- **WHAT IS REQUIRED**: Among the entries below, copy every line that carries the word "https".

- **SOURCE DATA**:
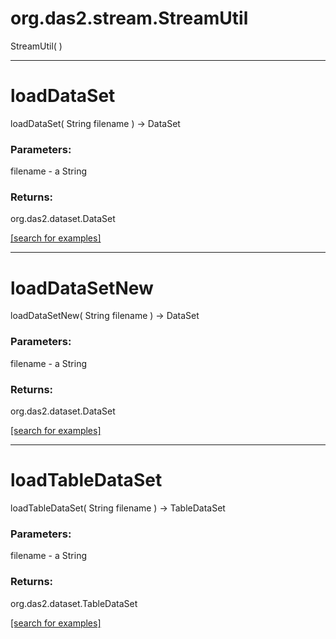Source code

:# org.das2.stream.StreamUtil
StreamUtil( )


***
<a name="loadDataSet"></a>
# loadDataSet
loadDataSet( String filename ) &rarr; DataSet



### Parameters:
filename - a String

### Returns:
org.das2.dataset.DataSet


<a href="https://github.com/autoplot/dev/search?q=loadDataSet&unscoped_q=loadDataSet">[search for examples]</a>

***
<a name="loadDataSetNew"></a>
# loadDataSetNew
loadDataSetNew( String filename ) &rarr; DataSet



### Parameters:
filename - a String

### Returns:
org.das2.dataset.DataSet


<a href="https://github.com/autoplot/dev/search?q=loadDataSetNew&unscoped_q=loadDataSetNew">[search for examples]</a>

***
<a name="loadTableDataSet"></a>
# loadTableDataSet
loadTableDataSet( String filename ) &rarr; TableDataSet



### Parameters:
filename - a String

### Returns:
org.das2.dataset.TableDataSet


<a href="https://github.com/autoplot/dev/search?q=loadTableDataSet&unscoped_q=loadTableDataSet">[search for examples]</a>

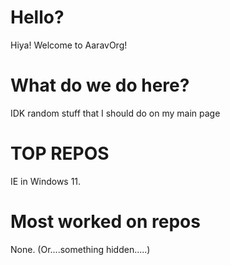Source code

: # Hello?
Hiya! Welcome to AaravOrg! 
# What do we do here?
IDK random stuff that I should do on my main page
# TOP REPOS 
IE in Windows 11.

# Most worked on repos
None. (Or....something hidden.....)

- **WRITTEN RESPONSE**:
<a href="https://github.com/autoplot/dev/search?q=loadDataSet&unscoped_q=loadDataSet">[search for examples]</a>
<a href="https://github.com/autoplot/dev/search?q=loadDataSetNew&unscoped_q=loadDataSetNew">[search for examples]</a>
<a href="https://github.com/autoplot/dev/search?q=loadTableDataSet&unscoped_q=loadTableDataSet">[search for examples]</a>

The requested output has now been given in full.